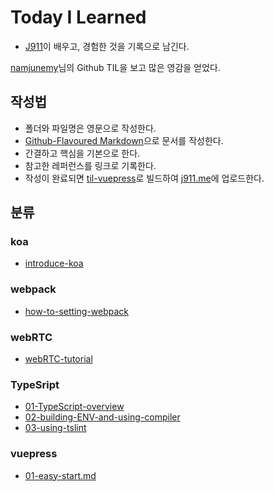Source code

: # Today I Learned
- [J911](https://github.com/J911)이 배우고, 경험한 것을 기록으로 남긴다.

[namjunemy](https://github.com/namjunemy)님의 Github TIL을 보고 많은 영감을 얻었다.

## 작성법
- 폴더와 파일명은 영문으로 작성한다.
- [Github-Flavoured Markdown](https://guides.github.com/features/mastering-markdown/)으로 문서를 작성한다.
- 간결하고 핵심을 기본으로 한다.
- 참고한 레퍼런스를 링크로 기록한다.
- 작성이 완료되면 [til-vuepress](https://github.com/J911/til-vuepress)로 빌드하여 [j911.me](https://j911.me)에 업로드한다.

## 분류
### koa
- [introduce-koa](https://github.com/J911/TIL/blob/master/koa/introduce-koa.md)

### webpack
- [how-to-setting-webpack](https://github.com/J911/TIL/blob/master/webpack/how-to-setting-webpack.md)

### webRTC
- [webRTC-tutorial](https://github.com/J911/TIL/blob/master/webRTC/webRTC-tutorial.md)

### TypeSript
- [01-TypeScript-overview](https://github.com/J911/TIL/blob/master/TypeScript/01-TypeScript-overview.md)
- [02-building-ENV-and-using-compiler](https://github.com/J911/TIL/blob/master/TypeScript/02-building-ENV-and-using-compiler.md)
- [03-using-tslint](https://github.com/J911/TIL/blob/master/TypeScript/03-using-tslint.md)

### vuepress
- [01-easy-start.md](https://github.com/J911/TIL/blob/master/vuepress/01-easy-start.md)
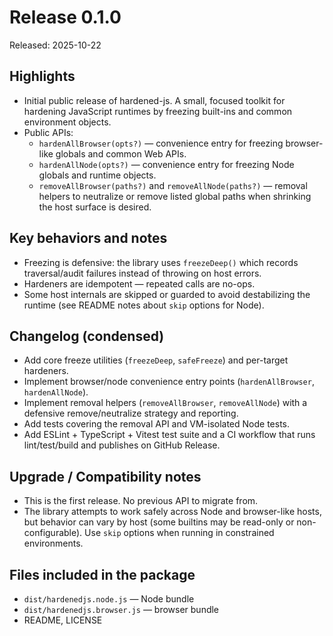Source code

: # Release 0.1.0

Released: 2025-10-22

Highlights
---------

- Initial public release of hardened-js. A small, focused toolkit for hardening JavaScript runtimes by freezing built-ins and common environment objects.
- Public APIs:
  - `hardenAllBrowser(opts?)` — convenience entry for freezing browser-like globals and common Web APIs.
  - `hardenAllNode(opts?)` — convenience entry for freezing Node globals and runtime objects.
  - `removeAllBrowser(paths?)` and `removeAllNode(paths?)` — removal helpers to neutralize or remove listed global paths when shrinking the host surface is desired.

Key behaviors and notes
----------------------

- Freezing is defensive: the library uses `freezeDeep()` which records traversal/audit failures instead of throwing on host errors.
- Hardeners are idempotent — repeated calls are no-ops.
- Some host internals are skipped or guarded to avoid destabilizing the runtime (see README notes about `skip` options for Node).

Changelog (condensed)
----------------------

- Add core freeze utilities (`freezeDeep`, `safeFreeze`) and per-target hardeners.
- Implement browser/node convenience entry points (`hardenAllBrowser`, `hardenAllNode`).
- Implement removal helpers (`removeAllBrowser`, `removeAllNode`) with a defensive remove/neutralize strategy and reporting.
- Add tests covering the removal API and VM-isolated Node tests.
- Add ESLint + TypeScript + Vitest test suite and a CI workflow that runs lint/test/build and publishes on GitHub Release.

Upgrade / Compatibility notes
---------------------------

- This is the first release. No previous API to migrate from.
- The library attempts to work safely across Node and browser-like hosts, but behavior can vary by host (some builtins may be read-only or non-configurable). Use `skip` options when running in constrained environments.

Files included in the package
-----------------------------

- `dist/hardenedjs.node.js` — Node bundle
- `dist/hardenedjs.browser.js` — browser bundle
- README, LICENSE
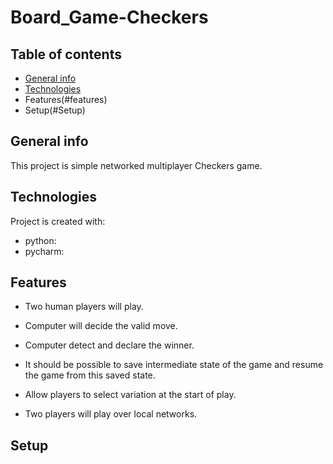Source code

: # Board_Game-Checkers
## Table of contents
* [General info](#general-info)
* [Technologies](#technologies)
* Features(#features)
* Setup(#Setup)


## General info

This project is simple networked multiplayer Checkers game.

## Technologies

Project is created with:
 * python:
 * pycharm:

 ## Features
 
 * Two human players will play.
 * Computer will decide the valid move.
 * Computer  detect and declare the winner.

 * It should be possible to save intermediate state of the game and resume the game from this saved state.
 * Allow players to select variation at the start of play.
* Two players will play over local networks.



## Setup

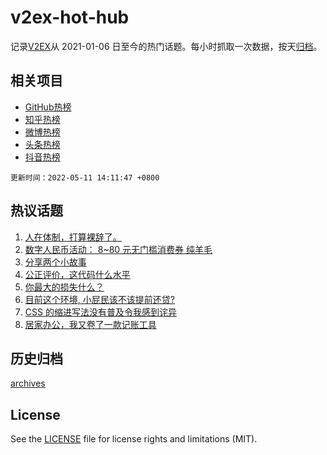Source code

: # v2ex-hot-hub

 记录[V2EX](https://www.v2ex.com/)从 2021-01-06 日至今的热门话题。每小时抓取一次数据，按天[归档](archives)。
 
 ## 相关项目

- [GitHub热榜](https://github.com/lonnyzhang423/github-hot-hub)
- [知乎热榜](https://github.com/lonnyzhang423/zhihu-hot-hub)
- [微博热榜](https://github.com/lonnyzhang423/weibo-hot-hub)
- [头条热榜](https://github.com/lonnyzhang423/toutiao-hot-hub)
- [抖音热榜](https://github.com/lonnyzhang423/douyin-hot-hub)


 `更新时间：2022-05-11 14:11:47 +0800`

## 热议话题

1. [人在体制，打算裸辞了。](https://www.v2ex.com/t/851995)
1. [数字人民币活动： 8~80 元无门槛消费券 纯羊毛](https://www.v2ex.com/t/852061)
1. [分享两个小故事](https://www.v2ex.com/t/852007)
1. [公正评价，这代码什么水平](https://www.v2ex.com/t/852125)
1. [你最大的损失什么？](https://www.v2ex.com/t/852031)
1. [目前这个环境, 小屁民该不该提前还贷?](https://www.v2ex.com/t/852107)
1. [CSS 的缩进写法没有普及令我感到诧异](https://www.v2ex.com/t/852098)
1. [居家办公，我又卷了一款记账工具](https://www.v2ex.com/t/852108)

## 历史归档

[archives](archives)

## License

See the [LICENSE](LICENSE) file for license rights and limitations (MIT).
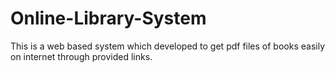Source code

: # Online-Library-System
This is a web based system which developed to get pdf files of books easily on internet through provided links.

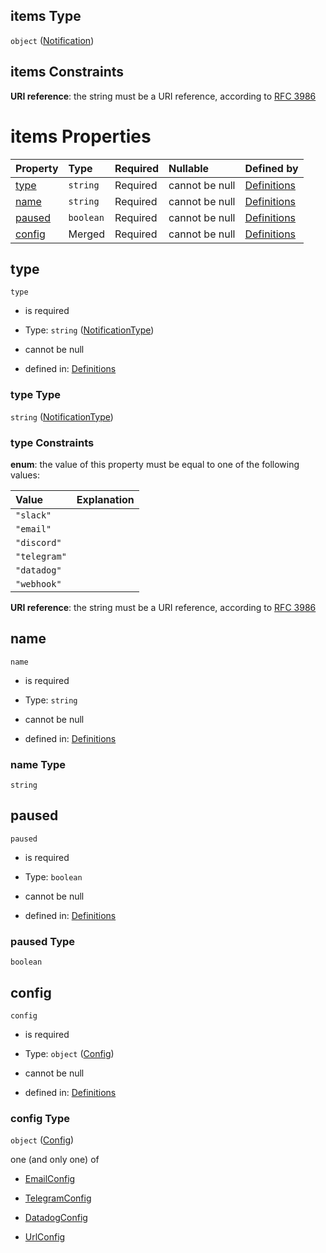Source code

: ## items Type

`object` ([Notification](definitions-definitions-notification.md))

## items Constraints

**URI reference**: the string must be a URI reference, according to [RFC 3986](https://tools.ietf.org/html/rfc3986 "check the specification")

# items Properties

| Property          | Type      | Required | Nullable       | Defined by                                                                                                                       |
| :---------------- | :-------- | :------- | :------------- | :------------------------------------------------------------------------------------------------------------------------------- |
| [type](#type)     | `string`  | Required | cannot be null | [Definitions](definitions-definitions-notificationtype.md "#/definitions/notification/properties/type")                 |
| [name](#name)     | `string`  | Required | cannot be null | [Definitions](definitions-definitions-notification-properties-name.md "#/definitions/notification/properties/name")     |
| [paused](#paused) | `boolean` | Required | cannot be null | [Definitions](definitions-definitions-notification-properties-paused.md "#/definitions/notification/properties/paused") |
| [config](#config) | Merged    | Required | cannot be null | [Definitions](definitions-definitions-notification-properties-config.md "#/definitions/notification/properties/config") |

## type



`type`

*   is required

*   Type: `string` ([NotificationType](definitions-definitions-notificationtype.md))

*   cannot be null

*   defined in: [Definitions](definitions-definitions-notificationtype.md "#/definitions/notification/properties/type")

### type Type

`string` ([NotificationType](definitions-definitions-notificationtype.md))

### type Constraints

**enum**: the value of this property must be equal to one of the following values:

| Value        | Explanation |
| :----------- | :---------- |
| `"slack"`    |             |
| `"email"`    |             |
| `"discord"`  |             |
| `"telegram"` |             |
| `"datadog"`  |             |
| `"webhook"`  |             |

**URI reference**: the string must be a URI reference, according to [RFC 3986](https://tools.ietf.org/html/rfc3986 "check the specification")

## name



`name`

*   is required

*   Type: `string`

*   cannot be null

*   defined in: [Definitions](definitions-definitions-notification-properties-name.md "#/definitions/notification/properties/name")

### name Type

`string`

## paused



`paused`

*   is required

*   Type: `boolean`

*   cannot be null

*   defined in: [Definitions](definitions-definitions-notification-properties-paused.md "#/definitions/notification/properties/paused")

### paused Type

`boolean`

## config



`config`

*   is required

*   Type: `object` ([Config](definitions-definitions-notification-properties-config.md))

*   cannot be null

*   defined in: [Definitions](definitions-definitions-notification-properties-config.md "#/definitions/notification/properties/config")

### config Type

`object` ([Config](definitions-definitions-notification-properties-config.md))

one (and only one) of

*   [EmailConfig](definitions-definitions-emailconfig.md "check type definition")

*   [TelegramConfig](definitions-definitions-telegramconfig.md "check type definition")

*   [DatadogConfig](definitions-definitions-datadogconfig.md "check type definition")

*   [UrlConfig](definitions-definitions-urlconfig.md "check type definition")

• [Exercise directions] Please extract exactly, and only, the lines from the line containing "### paused Type" through the last line of the records.

• [The completed task]
### paused Type

`boolean`

## config



`config`

*   is required

*   Type: `object` ([Config](definitions-definitions-notification-properties-config.md))

*   cannot be null

*   defined in: [Definitions](definitions-definitions-notification-properties-config.md "#/definitions/notification/properties/config")

### config Type

`object` ([Config](definitions-definitions-notification-properties-config.md))

one (and only one) of

*   [EmailConfig](definitions-definitions-emailconfig.md "check type definition")

*   [TelegramConfig](definitions-definitions-telegramconfig.md "check type definition")

*   [DatadogConfig](definitions-definitions-datadogconfig.md "check type definition")

*   [UrlConfig](definitions-definitions-urlconfig.md "check type definition")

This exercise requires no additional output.